Across Australia, food producers are already putting these principles into practice: turning crop residues into compost, integrating livestock and cropping systems and capturing energy from waste.
Here, we explore how circular farming is unlocking new value from the resources already in the farming system — improving productivity, strengthening resilience and future-proofing agriculture for a changing climate.
What is the circular economy?
A circular economy is a system of production and consumption designed to keep materials, nutrients and energy in use for as long as possible, in contrast to the traditional linear “take-make-waste” model that depletes natural resources.
Globally, the adoption of circular practices has fallen steadily since 2018 when uptake was first measured, meaning that we’re consuming more new materials than ever.
But in Australia, the Circular Economy Ministerial Advisory Group, the National Waste Policy Action Plan and the Bioenergy Roadmap are seeking to reverse that trend, recognising the important role agriculture can play in achieving a circular future.
What is circular agriculture or circular farming?
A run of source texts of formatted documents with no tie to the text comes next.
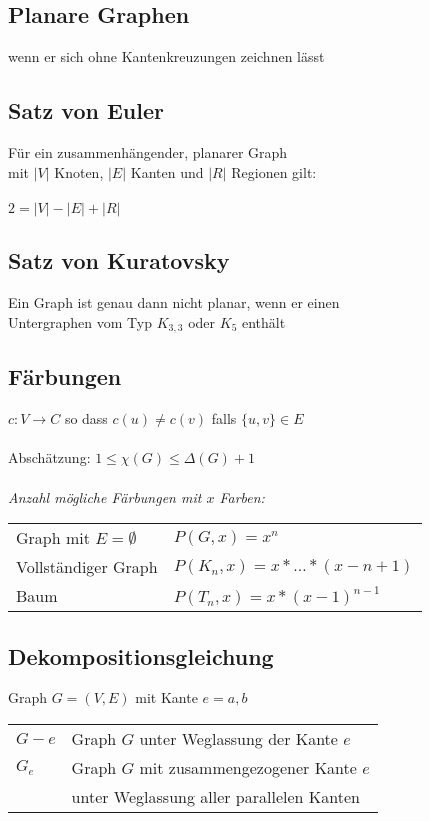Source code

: \subsection{Planare Graphen}
wenn er sich ohne Kantenkreuzungen zeichnen lässt

\subsection{Satz von Euler}
Für ein zusammenhängender, planarer Graph \\ 
mit $|V|$ Knoten, $|E|$ Kanten und $|R|$ Regionen gilt: \\
\\
$2 = |V| - |E| + |R|$

\subsection{Satz von Kuratovsky}
Ein Graph ist genau dann nicht planar, wenn er einen \\ 
Untergraphen vom Typ $K_{3,3}$ oder $K_5$ enthält

\subsection{Färbungen}
$ c : V \rightarrow C $ so dass $c(u) \neq c(v) $ falls $\{u,v\} \in E $ \\
\\
Abschätzung: $ 1 \leq \chi(G) \leq \Delta (G) + 1 $ \\
\\
\textit{Anzahl mögliche Färbungen mit $x$ Farben:}\\
\begin{tabular}{@{}ll}
    Graph mit $E = \emptyset$ & $P(G,x)=x^n$ \\
    Vollständiger Graph & $P(K_n,x)=x * \dots * (x-n+1)$ \\
    Baum & $P(T_n,x)=x * (x-1)^{n-1}$ \\
\end{tabular}

\subsection{Dekompositionsgleichung}
Graph $G = (V,E)$ mit Kante $e={a,b}$ \\

\begin{tabular}{@{}ll}
    $G-e$ & Graph $G$ unter Weglassung der Kante $e$ \\
    $G_e$ & Graph $G$ mit zusammengezogener Kante $e$ \\
    & unter Weglassung aller parallelen Kanten
\end{tabular} \\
Circular agriculture applies the principles of the circular economy directly to farming systems. It seeks to minimise reliance on external inputs, close nutrient loops, regenerate soils and reduce environmental impact, all while supporting productivity and resilience.
Circular agriculture aligns with regenerative agriculture, with both approaches prioritising soil health, nutrient cycling and landscape resilience. Circularity adds a systems-level perspective, connecting what’s happening on the farm to broader environmental and economic outcomes across communities and societies.
Benefits of circular farming
Reduced waste and pollution
Agriculture generates large amounts of organic waste (crop residues, manure, processing by-products and product losses) that can become a source of greenhouse gasses and nutrient run-off if left unmanaged. In Australia, organic waste in landfill generates 13 million tonnes of CO₂-equivalent a year, about 2.5 per cent of the nation’s total emissions.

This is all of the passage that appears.